Per apprezzare meglio il senso di questa ipotesi sulla centralità dell’ontologia del comando, bisogna notare come il performativo linguistico svolga in filosofia lo stesso ruolo che la performance svolgeva nell’arte: quella appariva come un ibrido terzo tra poiesis e praxis, questo si trova all’incrocio fra le due ontologie, senza riuscire però a disattivarne la separazione. Nel caso dell’arte, l’ibridazione aveva fatto girare a vuoto la macchina artistica. Nel caso dell’ontologia, invece, è il mondo stesso, in un certo senso, a girare a vuoto. Nella «cesura fra ontologia e prassi, fra essere e agire» (p. 131), infatti, la contemporaneità appare tutta sbilanciata sulla prassi e sull’agire, nella forma, appunto, della performance. Si tratta di un mondo dimentico dell’essere, privo di fondamento ontologico e assolutamente chiuso in un circolo di autoriferimento. Circolo linguistico, per non dire ermeneutico, come quello innescato dal «puro imperativo» di Jacques Derrida – «interpreta!» (p. 95) – che Agamben sembra considerare come un’espressione paradigmatica di questa svolta dell’ontologia dall’asserzione al comando.

Segno del riaffacciarsi del rimosso religioso, e dell’avanzata dell’ontologia del comando, è anche e soprattutto il trionfo del capitalismo, in quanto fede assoluta nella fede stessa, fede nel creditum, nel denaro. Un denaro che assomiglia sempre più al linguaggio, e che, in modo evidente a partire dalla sospensione della convertibilità in oro, è diventato unico referente di sé stesso. D’altra parte, sostiene Agamben, il capitalismo come la cristologia «non conosce un principio» ed è perciò «intimamente an-archico» (p. 128). Inutile, allora, cercare di frenare la deriva linguistico-finanziaria e religiosa del capitalismo cercando di tornare «a un solido fondamento nell’essere» (p. 132). Piuttosto, si tratterà di comprendere la «profonda anarchia della società in cui viviamo» per poter porre finalmente il problema della «vera anarchia».

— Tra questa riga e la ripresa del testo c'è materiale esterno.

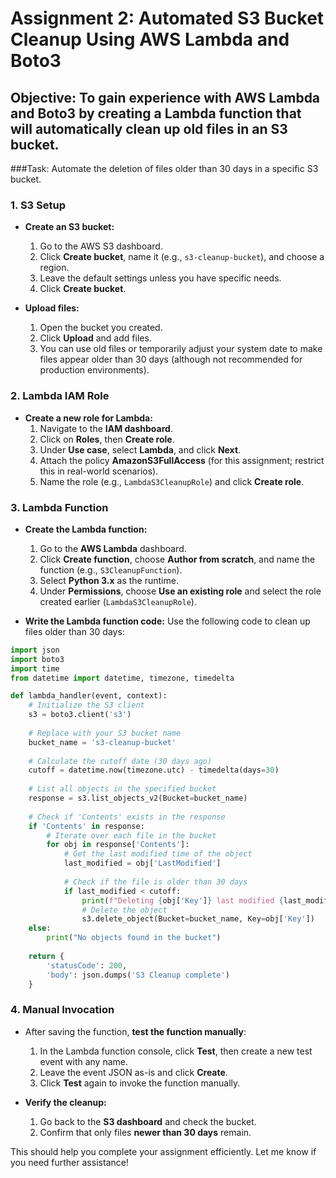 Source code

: # Assignment 2: Automated S3 Bucket Cleanup Using AWS Lambda and Boto3
## Objective: To gain experience with AWS Lambda and Boto3 by creating a Lambda function that will automatically clean up old files in an S3 bucket.
###Task: Automate the deletion of files older than 30 days in a specific S3 bucket.

### 1. **S3 Setup**
   - **Create an S3 bucket:**
     1. Go to the AWS S3 dashboard.
     2. Click **Create bucket**, name it (e.g., `s3-cleanup-bucket`), and choose a region.
     3. Leave the default settings unless you have specific needs.
     4. Click **Create bucket**.

   - **Upload files:**
     1. Open the bucket you created.
     2. Click **Upload** and add files.
     3. You can use old files or temporarily adjust your system date to make files appear older than 30 days (although not recommended for production environments).

### 2. **Lambda IAM Role**
   - **Create a new role for Lambda:**
     1. Navigate to the **IAM dashboard**.
     2. Click on **Roles**, then **Create role**.
     3. Under **Use case**, select **Lambda**, and click **Next**.
     4. Attach the policy **AmazonS3FullAccess** (for this assignment; restrict this in real-world scenarios).
     5. Name the role (e.g., `LambdaS3CleanupRole`) and click **Create role**.

### 3. **Lambda Function**
   - **Create the Lambda function:**
     1. Go to the **AWS Lambda** dashboard.
     2. Click **Create function**, choose **Author from scratch**, and name the function (e.g., `S3CleanupFunction`).
     3. Select **Python 3.x** as the runtime.
     4. Under **Permissions**, choose **Use an existing role** and select the role created earlier (`LambdaS3CleanupRole`).

   - **Write the Lambda function code:**
     Use the following code to clean up files older than 30 days:

```python
import json
import boto3
import time
from datetime import datetime, timezone, timedelta

def lambda_handler(event, context):
    # Initialize the S3 client
    s3 = boto3.client('s3')
    
    # Replace with your S3 bucket name
    bucket_name = 's3-cleanup-bucket'
    
    # Calculate the cutoff date (30 days ago)
    cutoff = datetime.now(timezone.utc) - timedelta(days=30)
    
    # List all objects in the specified bucket
    response = s3.list_objects_v2(Bucket=bucket_name)
    
    # Check if 'Contents' exists in the response
    if 'Contents' in response:
        # Iterate over each file in the bucket
        for obj in response['Contents']:
            # Get the last modified time of the object
            last_modified = obj['LastModified']
            
            # Check if the file is older than 30 days
            if last_modified < cutoff:
                print(f"Deleting {obj['Key']} last modified {last_modified}")
                # Delete the object
                s3.delete_object(Bucket=bucket_name, Key=obj['Key'])
    else:
        print("No objects found in the bucket")
    
    return {
        'statusCode': 200,
        'body': json.dumps('S3 Cleanup complete')
    }
```

### 4. **Manual Invocation**
   - After saving the function, **test the function manually**:
     1. In the Lambda function console, click **Test**, then create a new test event with any name.
     2. Leave the event JSON as-is and click **Create**.
     3. Click **Test** again to invoke the function manually.
   
   - **Verify the cleanup:**
     1. Go back to the **S3 dashboard** and check the bucket.
     2. Confirm that only files **newer than 30 days** remain.

This should help you complete your assignment efficiently. Let me know if you need further assistance!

Quindi, per l’opera e per l’anarchia, Agamben ripropone l’argomento filosofico che aveva applicato alla vita, al diritto e al linguaggio nei volumi di Homo sacer. A fronte di un dispositivo duale, fondato sull’autoriferimento, egli si impegna a creare concetti che lo rendano inattivo, che lo sospendano. Tali concetti non possono coincidere con la scelta di uno o dell’altro polo del dispositivo. Per disattivarlo occorre invece situarsi e stare, contemplanti, nell’indistinzione fra i due: «La soglia di indiscernibilità è il centro della macchina ontologico-politica: se la si raggiunge e ci si tiene in essa, la macchina non può più funzionare» (Agamben 2014, p. 304). Così, non si tratta di ritrovare la solidità perduta dell’essere, come in Homo sacer non si trattava di tornare a una zoē prima della sua distinzione dal bíos. Una tale solidità, infatti, dato il potere pre-supponente dell’ontologia e della politica, non c’è ed è come se non ci fosse mai stata. Bisogna invece stare nell’anarchia presente per trovare la «vera anarchia», come bisognava stare nell’indistinzione fra zoē e bíos per trovare una forma-di-vita.

Le conclusioni del libro sono dunque vicine a quelle de L’uso dei corpi: nella «potenza destituente» e nell’inoperosità «è in questione la capacità di disattivare e rendere inoperante qualcosa – un potere, una funzione, un’operazione umana – senza semplicemente distruggerlo, ma liberando le potenzialità che in esso erano rimaste inattuate per permetterne così un uso diverso» (p. 345). Il paradigma dell’uso torna in Creazione e anarchia come possibilità di disattivazione della trappola ontologica, linguistica, politica (e artistica) in cui ci troviamo presi.

Riferimenti bibliografici
G. Agamben, Creazione e anarchia. L’opera nell’età della religione capitalistica, Neri Pozza, Milano 2017.
Id., Homo Sacer. Il potere sovrano e la nuda vita, Einaudi, Torino 2005.
Id, L’uso dei corpi, Neri Pozza, Milano 2014.